In Limassol, there's more things to do, more amenities, more services, more group classes etc... and doesn't feel run down and stuck in the 70s/80s like Larnaca does to me. In fact with all the projects and developments still going on and with the natural gas finds Limassol would be an excellent investment at this moment in time if you can afford to buy something. 

Quite frankly when you say Larnaca to me the only thing I can think of is the finikoudes area which is nice for a cup of coffee and the airport. I would even pick Paphos over Larnaca if Limassol is not your cup of tea, at least you'd be able to find more things there even though it's a smaller place.

In terms of your questions. Internet is fine, you can get ADSL almost everywhere but maybe some remote village locations. I would be shocked if you had a problem with this in Paphos, Larnaca or Limassol. 

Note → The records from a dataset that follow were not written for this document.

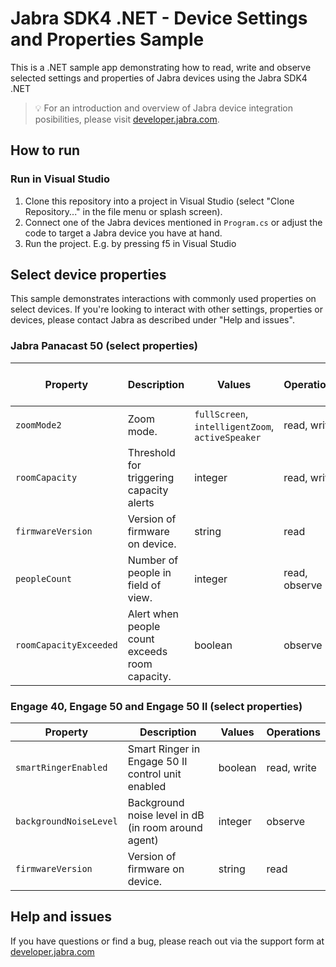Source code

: # Jabra SDK4 .NET - Device Settings and Properties Sample

This is a .NET sample app demonstrating how to read, write and observe selected settings and properties of Jabra devices using the Jabra SDK4 .NET

> 💡 For an introduction and overview of Jabra device integration posibilities, please visit [developer.jabra.com](https://developer.jabra.com).

## How to run

### Run in Visual Studio

1. Clone this repository into a project in Visual Studio (select "Clone Repository..." in the file menu or splash screen).
1. Connect one of the Jabra devices mentioned in `Program.cs` or adjust the code to target a Jabra device you have at hand.
1. Run the project. E.g. by pressing f5 in Visual Studio

## Select device properties

This sample demonstrates interactions with commonly used properties on select devices. If you're looking to interact with other settings, properties or devices, please contact Jabra as described under "Help and issues".

### Jabra Panacast 50 (select properties)

| Property               | Description                                    | Values                                           | Operations    | Triggers device reboot |
| ---------------------- | ---------------------------------------------- | ------------------------------------------------ | ------------- | ---------------------- |
| `zoomMode2`            | Zoom mode.                                     | `fullScreen`, `intelligentZoom`, `activeSpeaker` | read, write   | no                     |
| `roomCapacity`         | Threshold for triggering capacity alerts       | integer                                          | read, write   | no                     |
| `firmwareVersion`      | Version of firmware on device.                 | string                                           | read          | no                     |
| `peopleCount`          | Number of people in field of view.             | integer                                          | read, observe | no                     |
| `roomCapacityExceeded` | Alert when people count exceeds room capacity. | boolean                                          | observe       | no                     |

### Engage 40, Engage 50 and Engage 50 II (select properties)

| Property				 | Description                                         | Values  | Operations  |
| ---------------------- | --------------------------------------------------- | ------- | ----------- |
| `smartRingerEnabled`   | Smart Ringer in Engage 50 II control unit enabled   | boolean | read, write |
| `backgroundNoiseLevel` | Background noise level in dB (in room around agent) | integer | observe     |
| `firmwareVersion`	     | Version of firmware on device.                      | string  | read        |

## Help and issues

If you have questions or find a bug, please reach out via the support form at [developer.jabra.com](https://developer.jabra.com)
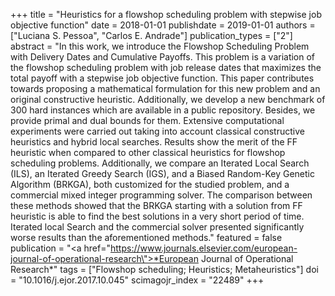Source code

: +++
title = "Heuristics for a flowshop scheduling problem with stepwise job objective function"
date = 2018-01-01
publishdate = 2019-01-01
authors = ["Luciana S. Pessoa", "Carlos E. Andrade"]
publication_types = ["2"]
abstract = "In this work, we introduce the Flowshop Scheduling Problem with Delivery Dates and Cumulative Payoffs. This problem is a variation of the flowshop scheduling problem with job release dates that maximizes the total payoff with a stepwise job objective function. This paper contributes towards proposing a mathematical formulation for this new problem and an original constructive heuristic. Additionally, we develop a new benchmark of 300 hard instances which are available in a public repository. Besides, we provide primal and dual bounds for them. Extensive computational experiments were carried out taking into account classical constructive heuristics and hybrid local searches. Results show the merit of the FF heuristic when compared to other classical heuristics for flowshop scheduling problems. Additionally, we compare an Iterated Local Search (ILS), an Iterated Greedy Search (IGS), and a Biased Random-Key Genetic Algorithm (BRKGA), both customized for the studied problem, and a commercial mixed integer programming solver. The comparison between these methods showed that the BRKGA starting with a solution from FF heuristic is able to find the best solutions in a very short period of time. Iterated local Search and the commercial solver presented significantly worse results than the aforementioned methods."
featured = false
publication = "<a href=\"https://www.journals.elsevier.com/european-journal-of-operational-research\">*European Journal of Operational Research*</a>"
tags = ["Flowshop scheduling; Heuristics; Metaheuristics"]
doi = "10.1016/j.ejor.2017.10.045"
scimagojr_index = "22489"
+++

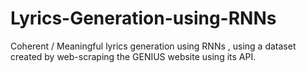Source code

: # Lyrics-Generation-using-RNNs
Coherent / Meaningful lyrics generation using RNNs , using a dataset created by web-scraping the GENIUS website using its API.
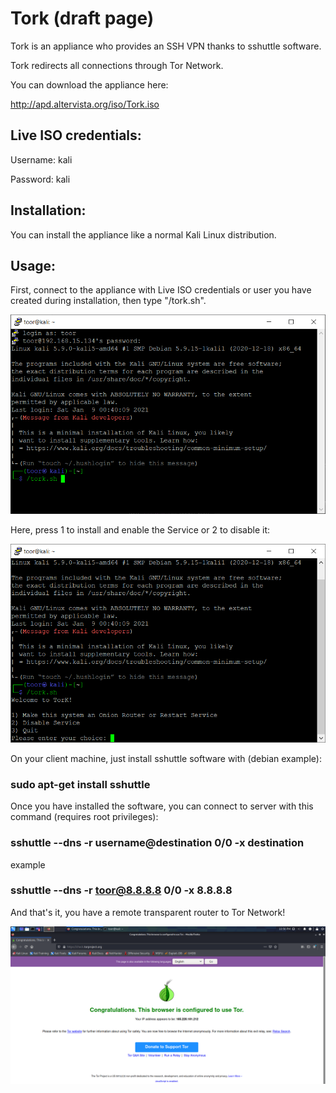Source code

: # Tork (draft page)

Tork is an appliance who provides an SSH VPN thanks to sshuttle software.

Tork redirects all connections through Tor Network.

You can download the appliance here:

http://apd.altervista.org/iso/Tork.iso

## Live ISO credentials:

Username: kali

Password: kali

## Installation:

You can install the appliance like a normal Kali Linux distribution.

## Usage:

First, connect to the appliance with Live ISO credentials or user you have created during installation, then type "/tork.sh".

![connect](https://github.com/randomtable/ToorLink/blob/main/img/img-1.png)

Here, press 1 to install and enable the Service or 2 to disable it:

![script](https://github.com/randomtable/ToorLink/blob/main/img/img-2.png)

On your client machine, just install sshuttle software with (debian example):

### sudo apt-get install sshuttle

Once you have installed the software, you can connect to server with this command (requires root privileges):

### sshuttle --dns -r username@destination 0/0 -x destination

example

### sshuttle --dns -r toor@8.8.8.8 0/0 -x 8.8.8.8

And that's it, you have a remote transparent router to Tor Network!

![tor](https://github.com/randomtable/ToorLink/blob/main/img/img-3.PNG)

With regards to renting what's your budget? For Limassol and based on what you are after I recommend looking at Potamos Germasogeia (Yermasoyia spelling maybe on some sites) area as well as Santa Barbara or Meridien vicinities. I wouldn't be worried about the tourist influx/nightsclub etc.. in Limassol, these are spread out and nowhere near as in your face as Ayia Napa or located in one single area as in Pafos. 

I would recommend looking at HomeAway Holiday-Rentals. UK's No. 1 for self catering villas, apartments & cottage holidays in Spain, Portugal, France, Florida, Italy & worldwide. - even though this is for short-term rentals if you see something you like I can almost guarantee that if you put in a much lower offer for a long-term rent they will bite your hand off, having a tenant in for the winter months as well would be most welcome and more stable option for them. When making an offer think of their costs of having to bring someone in to clean the place every time someone rents the place for a couple of weeks and the money they won't be getting during off-peak.

Art supplies/materials I have seen a shop in Limassol dedicated to this, it evades me where though right now. Galleries, grab the Cyprus Weekly and have a look, a number of places to visit. 

Transport, during the off-season you could probably rent long-term for around 300 euros a month if you shop around to begin with.

Plenty of dining out, many cuisines, from local, fish, sushi, indian etc.. 

Shopping, there's a couple of main shopping streets in Limassol and now there's a mall as well with all the international brands.


----------